Читаем Catherine the Great & Potemkin: The Imperial Love Affair полностью

The Empress sent a courier after the Prince. ‘My dear friend, come back as soon as possible,’ she wrote on 3 June 1782, adding wearily that they would have to honour their promise to reinstate the Khan – even though it was the third time they had done so. She told Potemkin the news that the British Admiral Rodney had defeated Admiral Joseph de Grasse’s French fleet at the Battle of the Saints in the Caribbean on 1/12 April, which slightly alleviated Britain’s plight as America won its freedom. In the Crimea, she realized that her policy of propping up Shagin Giray was obsolete but the delicate question of what to do depended on the Powers of Europe – and Potemkin. ‘We could decide it all in half an hour together,’ she told her consort, ‘but now I don’t know where to find you. I ask you to hurry with your arrival because nothing scares me more than to miss something or be wrong.’ Never was their partnership, and his equality, more clearly stated.24

The Prince saw the Crimean tumult as a historic opportunity, because Britain and France remained distracted by war. He galloped back and almost bounded into town. He immediately sent this playfully Puckish letter to Sir James Harris in French, scrawled in his scratchy hand: ‘Vive la Grande Bretagne et Rodney; je viens d’arriver, mon cher Harris; devinez qui vous écrit and venez me voir tout de suite.’*

Harris rushed through Tsarskoe Selo at midnight to visit ‘this extraordinary man who’, he told the new Foreign Secretary, his close friend Charles James Fox, ‘every day affords me new matter of amazement’. Sir James found Potemkin in a state of almost febrile ebullience. Serenissimus insisted on talking throughout the night, even though he had just finished ‘a journey of 3000 versts, which he had performed in 16 days, during which period he had slept only three times and, besides visiting several estates and every church he came near, he had been exposed to all the delays and tedious ceremonies of the military and civil honours which the Empress had ordered should be bestowed on him…yet he does not bear the smallest appearance of fatigue…and on our separation, I was certainly the more exhausted of the two’.25

The reunited Prince and Empress resolved to reinstate Shagin Giray as Crimean khan but also to invoke the Austrian treaty in case it led to war with the Sublime Porte. Joseph replied so enthusiastically to ‘my Empress, my friend, my ally, my heroine’,26 that, while Potemkin organized the Russian military response to the Crimean crisis, Catherine took the opportunity to turn their Greek Project from a chimera into a policy. On 10 September 1782, Catherine proposed the Project to Joseph, who was shocked by its impracticality yet impressed by its vision. First, Catherine wanted to re-establish ‘the ancient Greek monarchy on the ruins…of the barbarian government that rules there now’ for ‘the younger of my grandsons, Grand Duke Constantine’. Then she wanted to create the Kingdom of Dacia, the Roman province that covered today’s Rumania, ‘a state independent of the three monarchies…under a Sovereign of Christian religion…and a person of loyalty on which the two Imperial Courts can rely…’. Cobenzl’s letters make clear Dacia was specifically understood to be Potemkin’s kingdom.

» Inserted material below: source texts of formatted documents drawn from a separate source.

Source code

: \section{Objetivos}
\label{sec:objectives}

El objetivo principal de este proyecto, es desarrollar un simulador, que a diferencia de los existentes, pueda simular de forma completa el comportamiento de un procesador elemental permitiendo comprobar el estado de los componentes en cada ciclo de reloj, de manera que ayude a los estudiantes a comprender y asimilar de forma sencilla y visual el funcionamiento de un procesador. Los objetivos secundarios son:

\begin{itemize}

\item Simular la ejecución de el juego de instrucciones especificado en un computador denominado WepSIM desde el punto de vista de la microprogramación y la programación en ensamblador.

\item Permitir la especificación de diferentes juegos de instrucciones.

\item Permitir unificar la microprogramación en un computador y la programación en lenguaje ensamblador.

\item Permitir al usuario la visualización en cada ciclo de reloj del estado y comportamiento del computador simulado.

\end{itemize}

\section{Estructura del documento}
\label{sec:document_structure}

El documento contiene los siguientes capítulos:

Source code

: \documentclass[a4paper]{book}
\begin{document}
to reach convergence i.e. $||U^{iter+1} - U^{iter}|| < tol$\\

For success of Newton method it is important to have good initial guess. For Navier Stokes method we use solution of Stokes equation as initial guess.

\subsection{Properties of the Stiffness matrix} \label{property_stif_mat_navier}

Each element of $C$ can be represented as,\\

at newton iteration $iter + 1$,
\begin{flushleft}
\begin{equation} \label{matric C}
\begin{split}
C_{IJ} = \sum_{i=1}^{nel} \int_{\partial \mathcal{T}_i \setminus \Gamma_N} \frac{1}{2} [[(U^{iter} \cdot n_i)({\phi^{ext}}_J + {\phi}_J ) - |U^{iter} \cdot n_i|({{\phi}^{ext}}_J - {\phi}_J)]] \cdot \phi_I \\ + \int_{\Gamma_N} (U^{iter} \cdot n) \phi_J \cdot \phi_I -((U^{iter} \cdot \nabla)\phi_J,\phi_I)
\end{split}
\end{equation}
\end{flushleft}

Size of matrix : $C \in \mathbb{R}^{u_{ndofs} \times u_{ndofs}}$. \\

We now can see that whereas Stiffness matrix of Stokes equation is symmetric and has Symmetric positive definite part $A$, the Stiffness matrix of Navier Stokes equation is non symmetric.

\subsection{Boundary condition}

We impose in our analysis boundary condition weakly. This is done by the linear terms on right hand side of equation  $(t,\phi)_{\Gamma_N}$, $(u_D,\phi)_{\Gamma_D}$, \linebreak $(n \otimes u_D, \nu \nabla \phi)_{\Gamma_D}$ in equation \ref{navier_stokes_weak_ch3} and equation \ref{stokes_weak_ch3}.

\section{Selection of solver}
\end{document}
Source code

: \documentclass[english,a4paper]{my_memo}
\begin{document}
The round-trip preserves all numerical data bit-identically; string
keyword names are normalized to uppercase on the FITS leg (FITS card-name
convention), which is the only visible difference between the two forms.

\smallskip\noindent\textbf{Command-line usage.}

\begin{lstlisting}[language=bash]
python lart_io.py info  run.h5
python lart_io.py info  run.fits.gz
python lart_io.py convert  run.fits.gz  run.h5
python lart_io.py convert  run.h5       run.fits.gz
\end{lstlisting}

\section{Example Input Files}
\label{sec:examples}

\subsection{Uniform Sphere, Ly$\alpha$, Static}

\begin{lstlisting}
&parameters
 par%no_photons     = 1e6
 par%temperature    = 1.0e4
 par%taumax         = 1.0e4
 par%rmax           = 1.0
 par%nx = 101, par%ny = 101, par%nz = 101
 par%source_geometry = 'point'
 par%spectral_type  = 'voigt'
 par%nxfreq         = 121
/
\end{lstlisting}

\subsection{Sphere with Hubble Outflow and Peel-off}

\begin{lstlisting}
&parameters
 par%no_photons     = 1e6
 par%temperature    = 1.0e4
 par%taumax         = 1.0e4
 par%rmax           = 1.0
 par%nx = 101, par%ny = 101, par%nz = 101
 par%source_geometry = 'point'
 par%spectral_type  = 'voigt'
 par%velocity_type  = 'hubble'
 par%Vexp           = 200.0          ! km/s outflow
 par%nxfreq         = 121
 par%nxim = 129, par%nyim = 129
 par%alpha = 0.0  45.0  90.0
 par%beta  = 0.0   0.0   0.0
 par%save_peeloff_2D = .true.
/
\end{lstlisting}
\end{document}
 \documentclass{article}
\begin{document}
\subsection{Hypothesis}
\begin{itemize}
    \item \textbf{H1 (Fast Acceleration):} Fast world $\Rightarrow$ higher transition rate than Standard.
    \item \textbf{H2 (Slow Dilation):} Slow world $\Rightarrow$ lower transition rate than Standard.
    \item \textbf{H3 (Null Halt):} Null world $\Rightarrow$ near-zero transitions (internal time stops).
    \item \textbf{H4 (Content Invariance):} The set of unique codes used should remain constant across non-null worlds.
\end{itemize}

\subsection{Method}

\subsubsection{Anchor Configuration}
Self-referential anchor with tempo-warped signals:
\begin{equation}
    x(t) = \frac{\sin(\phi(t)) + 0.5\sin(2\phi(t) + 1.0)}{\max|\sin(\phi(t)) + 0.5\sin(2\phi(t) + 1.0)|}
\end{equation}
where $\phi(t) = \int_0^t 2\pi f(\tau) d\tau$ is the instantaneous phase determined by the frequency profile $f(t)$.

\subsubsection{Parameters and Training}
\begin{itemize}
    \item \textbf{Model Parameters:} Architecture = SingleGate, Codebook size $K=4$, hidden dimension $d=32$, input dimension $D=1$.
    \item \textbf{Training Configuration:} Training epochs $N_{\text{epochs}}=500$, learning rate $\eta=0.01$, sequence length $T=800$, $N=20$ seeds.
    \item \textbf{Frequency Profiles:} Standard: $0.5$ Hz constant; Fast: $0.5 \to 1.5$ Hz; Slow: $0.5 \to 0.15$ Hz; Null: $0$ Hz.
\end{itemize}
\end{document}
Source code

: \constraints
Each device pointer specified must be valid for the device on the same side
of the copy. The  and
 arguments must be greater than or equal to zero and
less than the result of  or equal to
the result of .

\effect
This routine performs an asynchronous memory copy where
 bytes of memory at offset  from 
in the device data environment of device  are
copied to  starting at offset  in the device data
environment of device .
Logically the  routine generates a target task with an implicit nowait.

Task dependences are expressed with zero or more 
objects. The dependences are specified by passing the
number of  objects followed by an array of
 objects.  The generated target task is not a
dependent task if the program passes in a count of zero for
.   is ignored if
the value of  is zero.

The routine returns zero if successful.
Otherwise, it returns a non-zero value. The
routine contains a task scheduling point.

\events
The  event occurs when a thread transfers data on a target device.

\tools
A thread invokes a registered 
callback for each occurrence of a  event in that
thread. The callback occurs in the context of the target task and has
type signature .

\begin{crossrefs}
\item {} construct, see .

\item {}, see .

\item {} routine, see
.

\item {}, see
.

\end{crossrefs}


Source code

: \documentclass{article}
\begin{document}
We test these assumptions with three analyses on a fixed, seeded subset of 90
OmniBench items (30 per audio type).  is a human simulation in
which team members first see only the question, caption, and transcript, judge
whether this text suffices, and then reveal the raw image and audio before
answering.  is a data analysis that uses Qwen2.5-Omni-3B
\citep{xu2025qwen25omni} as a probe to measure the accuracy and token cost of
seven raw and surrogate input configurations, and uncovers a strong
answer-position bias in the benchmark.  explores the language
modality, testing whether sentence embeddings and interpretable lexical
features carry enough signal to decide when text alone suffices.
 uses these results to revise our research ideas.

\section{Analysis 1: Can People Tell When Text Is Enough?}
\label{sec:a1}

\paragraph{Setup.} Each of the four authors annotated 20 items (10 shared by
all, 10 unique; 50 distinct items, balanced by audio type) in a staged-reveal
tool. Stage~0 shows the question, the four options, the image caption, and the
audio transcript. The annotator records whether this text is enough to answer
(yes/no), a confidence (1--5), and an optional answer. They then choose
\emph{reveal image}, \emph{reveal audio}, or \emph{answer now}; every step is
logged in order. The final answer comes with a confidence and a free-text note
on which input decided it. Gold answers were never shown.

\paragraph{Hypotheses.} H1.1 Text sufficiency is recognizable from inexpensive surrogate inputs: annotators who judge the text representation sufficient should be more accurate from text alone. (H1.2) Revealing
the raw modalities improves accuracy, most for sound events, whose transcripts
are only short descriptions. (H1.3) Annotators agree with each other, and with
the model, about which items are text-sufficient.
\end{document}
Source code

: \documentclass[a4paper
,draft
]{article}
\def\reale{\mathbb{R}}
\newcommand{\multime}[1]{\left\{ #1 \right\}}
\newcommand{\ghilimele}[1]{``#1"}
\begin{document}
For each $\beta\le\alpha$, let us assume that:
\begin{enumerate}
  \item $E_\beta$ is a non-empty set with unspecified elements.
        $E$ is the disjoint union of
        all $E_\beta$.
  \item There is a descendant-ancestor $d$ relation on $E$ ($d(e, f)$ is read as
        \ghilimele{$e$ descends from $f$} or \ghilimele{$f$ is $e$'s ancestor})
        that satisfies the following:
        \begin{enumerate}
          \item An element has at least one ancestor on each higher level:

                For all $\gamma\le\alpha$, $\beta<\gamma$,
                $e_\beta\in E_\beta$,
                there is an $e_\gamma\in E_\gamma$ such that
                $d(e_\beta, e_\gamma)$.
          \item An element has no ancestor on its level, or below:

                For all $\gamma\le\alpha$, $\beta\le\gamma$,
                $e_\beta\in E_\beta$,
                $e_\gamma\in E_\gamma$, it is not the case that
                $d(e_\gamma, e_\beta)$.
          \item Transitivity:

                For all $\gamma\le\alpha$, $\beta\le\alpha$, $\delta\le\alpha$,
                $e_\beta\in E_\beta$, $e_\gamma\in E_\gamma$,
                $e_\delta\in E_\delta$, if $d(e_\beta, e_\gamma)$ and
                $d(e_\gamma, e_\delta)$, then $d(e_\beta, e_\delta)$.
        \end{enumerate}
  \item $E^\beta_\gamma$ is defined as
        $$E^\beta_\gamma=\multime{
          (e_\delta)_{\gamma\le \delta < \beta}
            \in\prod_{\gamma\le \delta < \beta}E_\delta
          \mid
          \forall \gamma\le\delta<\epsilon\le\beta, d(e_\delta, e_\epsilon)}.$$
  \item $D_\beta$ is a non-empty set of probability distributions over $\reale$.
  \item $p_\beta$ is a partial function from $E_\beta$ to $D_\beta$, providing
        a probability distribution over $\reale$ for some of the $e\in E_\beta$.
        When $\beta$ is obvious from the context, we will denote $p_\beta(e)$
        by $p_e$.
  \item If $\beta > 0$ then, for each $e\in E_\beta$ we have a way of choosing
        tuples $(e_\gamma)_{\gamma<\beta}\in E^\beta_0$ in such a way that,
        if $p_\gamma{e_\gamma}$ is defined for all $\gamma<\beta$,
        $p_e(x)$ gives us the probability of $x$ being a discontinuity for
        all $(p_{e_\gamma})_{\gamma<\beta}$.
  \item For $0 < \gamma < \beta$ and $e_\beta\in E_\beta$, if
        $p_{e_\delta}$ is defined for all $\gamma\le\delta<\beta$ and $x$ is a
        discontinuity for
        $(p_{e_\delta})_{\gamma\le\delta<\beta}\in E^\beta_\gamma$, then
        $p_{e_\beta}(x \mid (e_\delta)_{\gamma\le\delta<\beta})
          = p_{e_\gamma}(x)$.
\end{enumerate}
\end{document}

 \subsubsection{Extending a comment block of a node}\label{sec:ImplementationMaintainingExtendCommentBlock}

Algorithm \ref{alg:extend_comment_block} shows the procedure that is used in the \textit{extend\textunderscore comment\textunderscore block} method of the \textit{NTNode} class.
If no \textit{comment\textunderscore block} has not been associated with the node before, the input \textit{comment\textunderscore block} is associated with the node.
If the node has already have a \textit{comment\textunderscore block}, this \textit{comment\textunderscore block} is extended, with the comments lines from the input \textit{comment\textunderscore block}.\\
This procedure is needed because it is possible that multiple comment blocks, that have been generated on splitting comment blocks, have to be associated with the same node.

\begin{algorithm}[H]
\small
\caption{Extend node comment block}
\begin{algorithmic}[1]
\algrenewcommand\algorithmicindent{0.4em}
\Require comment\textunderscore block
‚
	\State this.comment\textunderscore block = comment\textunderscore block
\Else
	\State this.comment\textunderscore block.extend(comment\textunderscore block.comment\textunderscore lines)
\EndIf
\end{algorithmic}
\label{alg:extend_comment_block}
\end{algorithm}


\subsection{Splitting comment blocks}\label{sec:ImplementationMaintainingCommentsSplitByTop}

Joseph’s reply was equally sweeping: he agreed to the Project in principle. In return he wanted the fortress of Khotin, part of Wallachia, and Belgrade. Venice would cede Istria and Dalmatia to him and get Morea, Cyprus and Crete in return. All this, he added, was impossible without French help – could France have Egypt? Only war and negotiation could decide the details – but he did not reject it.27

Did Potemkin really believe that there would be a reborn Byzantine Empire ruled by Constantine, with himself as king of Dacia? The idea thrilled him, but he was always the master of the possible. The Dacian idea was realized in the creation of Rumania in the mid-nineteenth century, and Potemkin certainly planned to make that real. But he did not lose his head about it.28 During 1785 he discussed the Turks with the French Ambassador Ségur and claimed that he could take Istanbul, but insisted that the new Byzantium was just a ‘chimera’. It was all ‘nonsense’, he said. ‘It’s nothing.’ But then he mischievously suggested that three or four Powers could drive the Turks into Asia and deliver Egypt, the Archipelago, Greece, all Europe from the Ottoman yoke. Many years later Potemkin asked his reader, who was declaiming Plutarch, if he could go to Constantinople. The reader tactfully replied it was quite possible. ‘That is enough,’ exclaimed Potemkin, ‘if anyone should tell me I could not go thither, I would shoot myself in the head.’29 He was always flexible – it was he who suggested in September 1788 that Constantine could be made king of Sweden, a long way from Tsargrad.30 So he wished it to serve its strategic purpose and to be as real as he could make it.